I have experienced the same thing a few times. The experience of eternal hell. I also had the sense that my soul had been stolen by some large thing and was being used somehow. I have also had the experience of crying for mercy as I come across some all powerful thing. I would cry, "MERCY!!!! MERCY!!! OH GOD A MILLION TIMES MERCY!!!!!!" only to have it respond, "no there will be no mercy. This is for eternity".
First, if you want the heavenly experience, I suggest lowering your dosage. Also, for communicating on a spiritual level, I have found oral doses to be much better, as they put you in a prolonged dream like state, which is good for visions and communication. Your experience sounds like the smoked variety.
The only way I deal with the experience is accepting that there are potentially things that I would not like to experience. Then, I don't allow that acceptance stop me from enjoying the things that I can enjoy here and now. I can't pretend that things will always be good, or that I wouldn't mind having my body and soul ripped apart. I eventually realized that stressing about things doesn't do you any good, it makes you feel worse. Not only that, but fearing and stressing will create a whole world of extra suffering for you. I know, coming to acceptance of the idea of death is relatively easy, but coming to acceptance of the actual experience of death is a bit harder, and experiencing potential hellish afterlife.
If there really is some terrible afterlife, there's probably nothing you can do about it. It's probably just what happens when the body and mind break down..... unless you're the type of person who believes that by doing certain deeds, you'll be rewarded with a good afterlife, and spared suffering. But, it seems to me that death is a natural process, a process of decay. The mind, body, and spirit are going to react to that breakdown however they are going to react. It seems to me that it's the very fear of hell itself that creates hell. You can be the most loving person in the world, but if you're afraid of death, if you're afraid of suffering, then it is likely that fear that will manifest itself hell. Your own fear will create the hell for you. Let the machine tear you apart. You don't have a choice do you?
I recently had a bit of a hellish experience, but instead of being afraid, I enjoyed it quite a bit. I smoked, and it felt like my soul was being whisked away to another place, where my consciousness was going to be torn apart. As I was fading away, I thought, "ok, go ahead, take me away, I'm ok to die now". Then it was as if I could feel my body dying, and I became concerned. I was like, "hey! Wait a minute, I am ok to die, I don't want to feel my body being ripped apart".
An entity responded, "having your body ripped apart is death. Your going to feel your whole body die".
"Oh no! I can feel my spine disintegrating. Insects are going to go in to my body and eat me from the inside out, and I'm going to feel the whole thing?"
"yes, you'll feel the whole thing."
Then I sort of coyly accepted it. I was like, "okaaaaaay, let the bugs eat my spine. Let my organs fill up with blood and burst. Let my body sink in to the earth"

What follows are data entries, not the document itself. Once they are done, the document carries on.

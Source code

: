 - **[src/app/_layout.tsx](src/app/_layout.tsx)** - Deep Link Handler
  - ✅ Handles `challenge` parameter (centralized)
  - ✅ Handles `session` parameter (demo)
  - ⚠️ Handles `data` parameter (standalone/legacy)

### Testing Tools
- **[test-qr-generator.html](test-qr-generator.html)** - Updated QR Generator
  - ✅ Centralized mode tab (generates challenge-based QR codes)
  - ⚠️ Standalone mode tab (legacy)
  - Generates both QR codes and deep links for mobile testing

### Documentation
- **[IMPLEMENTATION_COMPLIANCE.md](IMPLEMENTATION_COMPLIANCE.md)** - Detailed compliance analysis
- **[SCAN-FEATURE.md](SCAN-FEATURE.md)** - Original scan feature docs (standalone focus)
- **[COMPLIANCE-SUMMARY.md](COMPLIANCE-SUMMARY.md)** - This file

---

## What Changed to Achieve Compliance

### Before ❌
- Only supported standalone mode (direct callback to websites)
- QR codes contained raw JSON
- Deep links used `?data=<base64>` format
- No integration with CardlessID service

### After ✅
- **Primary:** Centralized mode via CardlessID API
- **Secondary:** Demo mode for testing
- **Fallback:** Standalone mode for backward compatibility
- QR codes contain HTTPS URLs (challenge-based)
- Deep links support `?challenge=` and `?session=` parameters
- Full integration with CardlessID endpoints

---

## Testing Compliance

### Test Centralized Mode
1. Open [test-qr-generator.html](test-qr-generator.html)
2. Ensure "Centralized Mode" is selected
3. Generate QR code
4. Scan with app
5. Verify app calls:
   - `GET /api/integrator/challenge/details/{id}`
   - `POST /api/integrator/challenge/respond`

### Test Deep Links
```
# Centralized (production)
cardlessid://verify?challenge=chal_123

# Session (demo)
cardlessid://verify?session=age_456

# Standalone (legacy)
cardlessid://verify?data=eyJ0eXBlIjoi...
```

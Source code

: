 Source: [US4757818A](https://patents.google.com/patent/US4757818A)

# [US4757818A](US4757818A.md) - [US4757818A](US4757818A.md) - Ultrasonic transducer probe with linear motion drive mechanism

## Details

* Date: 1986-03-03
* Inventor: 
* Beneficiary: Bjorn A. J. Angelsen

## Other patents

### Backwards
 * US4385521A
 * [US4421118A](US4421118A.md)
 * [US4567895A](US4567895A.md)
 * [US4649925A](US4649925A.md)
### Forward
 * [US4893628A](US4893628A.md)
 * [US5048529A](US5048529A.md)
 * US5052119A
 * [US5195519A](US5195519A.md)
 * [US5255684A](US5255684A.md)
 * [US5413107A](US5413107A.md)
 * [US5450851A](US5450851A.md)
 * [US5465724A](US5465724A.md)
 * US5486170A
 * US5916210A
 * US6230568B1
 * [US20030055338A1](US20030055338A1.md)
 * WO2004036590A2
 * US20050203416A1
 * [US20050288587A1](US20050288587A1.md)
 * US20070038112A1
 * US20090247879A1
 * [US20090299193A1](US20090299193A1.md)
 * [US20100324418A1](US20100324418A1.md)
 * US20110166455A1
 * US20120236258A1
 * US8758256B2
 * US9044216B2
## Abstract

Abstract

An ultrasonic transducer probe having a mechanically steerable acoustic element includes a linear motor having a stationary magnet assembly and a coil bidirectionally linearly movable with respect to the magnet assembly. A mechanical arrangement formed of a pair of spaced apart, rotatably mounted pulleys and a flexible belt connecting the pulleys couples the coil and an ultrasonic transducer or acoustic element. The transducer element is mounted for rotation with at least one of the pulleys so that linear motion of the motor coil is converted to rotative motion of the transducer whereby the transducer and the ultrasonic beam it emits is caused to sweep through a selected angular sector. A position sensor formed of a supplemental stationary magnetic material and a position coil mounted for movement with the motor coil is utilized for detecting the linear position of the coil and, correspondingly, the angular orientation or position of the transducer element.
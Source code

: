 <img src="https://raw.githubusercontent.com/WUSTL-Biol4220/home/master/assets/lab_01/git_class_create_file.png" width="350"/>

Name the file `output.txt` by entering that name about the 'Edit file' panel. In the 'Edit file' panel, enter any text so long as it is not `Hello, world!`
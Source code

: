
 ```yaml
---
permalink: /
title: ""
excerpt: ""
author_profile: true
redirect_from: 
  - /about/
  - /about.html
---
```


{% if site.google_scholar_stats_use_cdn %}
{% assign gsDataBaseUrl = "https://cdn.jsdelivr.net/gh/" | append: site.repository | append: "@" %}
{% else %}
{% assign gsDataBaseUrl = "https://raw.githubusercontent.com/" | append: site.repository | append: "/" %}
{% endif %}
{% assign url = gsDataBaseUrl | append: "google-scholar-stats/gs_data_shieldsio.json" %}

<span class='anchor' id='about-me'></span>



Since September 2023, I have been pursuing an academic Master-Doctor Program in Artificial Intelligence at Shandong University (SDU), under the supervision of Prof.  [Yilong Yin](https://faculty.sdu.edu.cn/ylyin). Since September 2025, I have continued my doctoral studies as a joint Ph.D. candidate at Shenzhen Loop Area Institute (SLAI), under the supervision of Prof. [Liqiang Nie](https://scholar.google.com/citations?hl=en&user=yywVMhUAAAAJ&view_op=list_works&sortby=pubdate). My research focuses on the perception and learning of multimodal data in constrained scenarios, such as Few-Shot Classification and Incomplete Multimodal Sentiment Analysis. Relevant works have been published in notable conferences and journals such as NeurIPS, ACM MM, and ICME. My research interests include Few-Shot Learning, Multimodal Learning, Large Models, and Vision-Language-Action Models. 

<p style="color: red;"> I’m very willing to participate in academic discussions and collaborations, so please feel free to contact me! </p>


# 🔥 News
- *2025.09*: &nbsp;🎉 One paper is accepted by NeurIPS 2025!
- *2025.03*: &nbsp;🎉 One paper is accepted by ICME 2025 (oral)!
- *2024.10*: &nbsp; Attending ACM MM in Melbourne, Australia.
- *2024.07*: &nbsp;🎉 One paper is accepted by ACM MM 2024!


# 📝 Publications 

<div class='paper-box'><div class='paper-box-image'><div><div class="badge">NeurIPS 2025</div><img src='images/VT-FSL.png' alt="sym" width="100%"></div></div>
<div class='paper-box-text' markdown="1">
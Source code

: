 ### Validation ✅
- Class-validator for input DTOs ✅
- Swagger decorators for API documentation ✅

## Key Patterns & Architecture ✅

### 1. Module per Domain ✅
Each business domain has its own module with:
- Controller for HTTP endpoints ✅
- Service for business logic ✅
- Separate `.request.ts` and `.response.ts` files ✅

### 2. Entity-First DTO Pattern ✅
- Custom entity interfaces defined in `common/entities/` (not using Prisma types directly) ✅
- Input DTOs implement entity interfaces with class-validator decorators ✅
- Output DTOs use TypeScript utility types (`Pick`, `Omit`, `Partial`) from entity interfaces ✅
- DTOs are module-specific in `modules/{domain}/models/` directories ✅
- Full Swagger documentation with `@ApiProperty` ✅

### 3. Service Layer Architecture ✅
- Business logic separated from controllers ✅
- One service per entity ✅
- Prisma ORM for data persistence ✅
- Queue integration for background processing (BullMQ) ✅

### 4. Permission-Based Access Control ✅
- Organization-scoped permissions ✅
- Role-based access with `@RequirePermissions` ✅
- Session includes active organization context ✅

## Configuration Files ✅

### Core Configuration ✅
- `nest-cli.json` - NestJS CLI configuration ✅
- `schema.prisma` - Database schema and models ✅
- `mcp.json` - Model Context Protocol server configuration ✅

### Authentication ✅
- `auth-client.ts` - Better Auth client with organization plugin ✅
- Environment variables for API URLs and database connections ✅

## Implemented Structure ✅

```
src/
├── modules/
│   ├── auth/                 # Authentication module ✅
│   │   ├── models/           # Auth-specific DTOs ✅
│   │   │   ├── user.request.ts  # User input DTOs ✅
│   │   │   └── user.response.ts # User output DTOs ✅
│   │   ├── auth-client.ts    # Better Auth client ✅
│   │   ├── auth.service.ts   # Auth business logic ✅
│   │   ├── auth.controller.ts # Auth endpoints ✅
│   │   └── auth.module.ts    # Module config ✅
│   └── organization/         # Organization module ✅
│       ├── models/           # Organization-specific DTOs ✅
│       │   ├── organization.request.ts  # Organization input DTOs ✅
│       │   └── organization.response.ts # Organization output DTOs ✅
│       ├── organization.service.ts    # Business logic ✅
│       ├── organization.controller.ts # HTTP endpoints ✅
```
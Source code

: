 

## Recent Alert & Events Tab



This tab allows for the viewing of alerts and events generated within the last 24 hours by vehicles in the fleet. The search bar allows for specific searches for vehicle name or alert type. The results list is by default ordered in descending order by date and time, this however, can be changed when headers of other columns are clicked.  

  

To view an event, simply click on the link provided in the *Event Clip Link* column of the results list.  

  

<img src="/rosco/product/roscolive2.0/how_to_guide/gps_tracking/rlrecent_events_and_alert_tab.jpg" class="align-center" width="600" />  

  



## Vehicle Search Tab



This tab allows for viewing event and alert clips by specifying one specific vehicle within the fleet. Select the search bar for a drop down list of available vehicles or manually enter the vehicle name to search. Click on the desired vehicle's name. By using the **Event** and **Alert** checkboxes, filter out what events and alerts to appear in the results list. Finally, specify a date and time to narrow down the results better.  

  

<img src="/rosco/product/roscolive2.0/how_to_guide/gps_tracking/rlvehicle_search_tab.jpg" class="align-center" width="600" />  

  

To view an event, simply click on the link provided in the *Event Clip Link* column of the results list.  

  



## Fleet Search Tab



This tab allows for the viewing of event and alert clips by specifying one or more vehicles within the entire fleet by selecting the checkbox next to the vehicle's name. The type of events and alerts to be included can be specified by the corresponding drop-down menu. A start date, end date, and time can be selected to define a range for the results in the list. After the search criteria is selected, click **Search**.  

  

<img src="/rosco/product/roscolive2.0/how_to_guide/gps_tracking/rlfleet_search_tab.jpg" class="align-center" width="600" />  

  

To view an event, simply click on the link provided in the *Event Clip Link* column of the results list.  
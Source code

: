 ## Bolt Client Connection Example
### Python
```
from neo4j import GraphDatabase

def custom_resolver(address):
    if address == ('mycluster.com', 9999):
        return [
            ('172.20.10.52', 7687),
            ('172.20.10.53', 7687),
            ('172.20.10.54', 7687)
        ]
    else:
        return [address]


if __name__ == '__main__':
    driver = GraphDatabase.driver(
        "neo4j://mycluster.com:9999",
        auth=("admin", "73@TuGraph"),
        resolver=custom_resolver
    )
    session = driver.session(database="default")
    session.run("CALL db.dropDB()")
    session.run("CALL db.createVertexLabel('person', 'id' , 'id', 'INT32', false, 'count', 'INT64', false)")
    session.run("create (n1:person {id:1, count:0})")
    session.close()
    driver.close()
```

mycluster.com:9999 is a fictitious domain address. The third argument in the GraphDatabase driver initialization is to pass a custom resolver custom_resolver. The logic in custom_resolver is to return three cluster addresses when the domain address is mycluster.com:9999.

Something inside me realized that death is my destiny, it is my nature. Not only that, but somehow it was a nature that I had chosen when I manifested in to this world. As I felt my body disintegrating, the entity mocked me. It was like, "you're the one created death and pain and suffering, you psycho. Now you're going to experience the ramifications of that choice as you slowly whither away painfully".... and on the inside, I was like, "okaaaaay, let me burn away. It is my destiny. This is what I wanted. I wanted to be purified by death"
So anyway, I'm saying it's not impossible to come to an acceptance of death. In fact, I think everyone absolutely must, and will at some point. When you feel your body dying, when you realize there's no chance you'll ever come back, when you realize there's no hope, when you call for a savior and one does not come, and you feel yourself being eaten alive, eventually, instead of resisting being eaten, you'll just say..... ok, go ahead. Eat me. Eventually, you'll just let the fires of hell burn you alive. When that happens, it's not really suffering anymore, it turns in to something else. I'm not saying this to try to get you to accept anything. You'll accept something only when you truly feel there is absolutely nothing else you can do. I'm only telling you this so you don't send yourself in to a despair spiral, where you go on fearing what might happen after death. Whatever happens after death, you'll get through it.
It makes me think of an animal I see on the wildlife channel. When an antelope gets attacked by a lion, at first it fights to get away. But then, it stops fighting. Even though the animal is still alive, it just lays there in stillness, as it is being eaten. I believe, eventually, the animal just accepts what is happening, and allows itself to be eaten. Eventually, you will come to a point where you just let that machine eat you.
We all go through death. Eventually, our bodies will start failing, our lives filled with pain, you start realizing the doors of life are closing, and it is probably not fun. But..... that's not right now is it? Why waste the good years of your life worried about what death might be like? Death will do what it's gonna do, whether you want it or not. And no matter who you are, no matter how healthy you live, no matter how safe you think you are, death will come for you, and it could be at time. Not only death, but the death process in which you degrade until you fail.
But, everything passes. If hell were forever, you would be there and not here. Heaven and hell come and go. Life and death come and go. How could this not be so?